TUNIC Gives Me Zelda Vibes, and That’s a Great Thing | PC Review

TUNIC

Adventure fans should take notice of TUNIC, an isometric action game about a small fox on a big adventure. Developed by FINJI and the TUNIC Team, TUNIC is a return to days when exploration was fun and mysterious, and curiosity lead you on the grandest of adventures. You play as a fox, stranded on a mysterious beach, and must discover the secrets this new land offers. Explore caves, forests, cliffs, and more as you collect strange and powerful items, as well as confront all manors of beasts. Explore a land filled with lost legends, ancient powers, and ferocious monsters

The first thing you’ll notice about TUNIC is the art and its possible influences. The art is actually very good. It’s very colorful, kind of blocky at times, but not as blocky as something like Minecraft. It’s more like they use a combination of geometric shapes to form more detailed objects. The obvious influence would be the Zelda series, specifically, The Wind Waker. It reminds me a lot of that, except stuck in an isometric view. However, the layout of the game reminds me of the very first game, The Legend of Zelda, just now in 3D. It’s an open world where you explore lots of caves and fight random enemies. Exactly like the original Zelda games. In fact, even the main character of the fox has a similar outfit, fights with a sword, and can carry a shield.
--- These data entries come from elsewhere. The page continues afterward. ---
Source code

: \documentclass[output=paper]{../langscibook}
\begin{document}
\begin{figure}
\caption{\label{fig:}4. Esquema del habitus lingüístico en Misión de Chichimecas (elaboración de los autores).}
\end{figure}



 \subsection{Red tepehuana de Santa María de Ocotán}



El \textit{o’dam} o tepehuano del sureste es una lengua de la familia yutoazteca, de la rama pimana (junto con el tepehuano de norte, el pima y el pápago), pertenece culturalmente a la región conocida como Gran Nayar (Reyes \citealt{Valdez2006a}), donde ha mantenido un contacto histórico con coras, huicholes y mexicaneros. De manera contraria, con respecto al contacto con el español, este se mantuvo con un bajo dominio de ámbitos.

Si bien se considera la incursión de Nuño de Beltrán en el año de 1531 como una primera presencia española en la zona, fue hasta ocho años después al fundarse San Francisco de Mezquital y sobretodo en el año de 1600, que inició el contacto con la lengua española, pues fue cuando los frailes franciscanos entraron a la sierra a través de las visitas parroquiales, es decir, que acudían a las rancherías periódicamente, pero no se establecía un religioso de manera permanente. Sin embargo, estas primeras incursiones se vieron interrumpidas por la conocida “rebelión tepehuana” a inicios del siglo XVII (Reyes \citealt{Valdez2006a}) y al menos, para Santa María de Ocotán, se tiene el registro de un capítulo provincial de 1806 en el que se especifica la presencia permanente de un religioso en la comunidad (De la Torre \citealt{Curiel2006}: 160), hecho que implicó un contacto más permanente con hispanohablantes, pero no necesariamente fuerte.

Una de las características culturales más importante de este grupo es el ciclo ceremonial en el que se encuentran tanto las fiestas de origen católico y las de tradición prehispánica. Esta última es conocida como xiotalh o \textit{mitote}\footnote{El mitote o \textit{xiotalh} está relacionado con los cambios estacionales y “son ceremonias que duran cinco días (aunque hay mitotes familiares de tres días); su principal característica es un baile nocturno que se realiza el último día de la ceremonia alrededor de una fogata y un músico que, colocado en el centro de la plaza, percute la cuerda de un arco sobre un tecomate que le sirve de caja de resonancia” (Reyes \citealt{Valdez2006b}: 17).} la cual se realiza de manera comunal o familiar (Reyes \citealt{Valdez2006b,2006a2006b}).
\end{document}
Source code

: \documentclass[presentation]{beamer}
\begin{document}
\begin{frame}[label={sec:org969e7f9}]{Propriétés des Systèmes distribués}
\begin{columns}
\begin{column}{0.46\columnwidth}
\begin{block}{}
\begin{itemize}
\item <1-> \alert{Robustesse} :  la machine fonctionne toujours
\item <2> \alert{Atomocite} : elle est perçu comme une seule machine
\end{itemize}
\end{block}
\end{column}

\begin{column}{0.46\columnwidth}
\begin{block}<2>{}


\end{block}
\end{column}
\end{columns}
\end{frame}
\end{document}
I think it’s that similarity and the art style that really drew me to TUNIC.

TUNIC

Next up is the gameplay, and it’s pretty solid here. Much of it is exploration along with the random enemy battles. However, it’s not super random as you do have a choice of either fighting or running away and you can see the enemies. While exploring, you’ll find chests filled with treasure or items that you can equip, as well as secrets that can only be found if you really explore the map. There are hidden paths, hidden chests, and more. The action portion of the game isn’t bad either. Lots of sword use, evasive maneuvers, etc. It’s all pretty fun and very nostalgic.

I’m using a controller to play this and it’s pretty responsive with it. You can assign the X,Y, and B buttons for items while the A button is used for actions like climbing and opening chests or pushing buttons. It’s pretty simple and easy to learn.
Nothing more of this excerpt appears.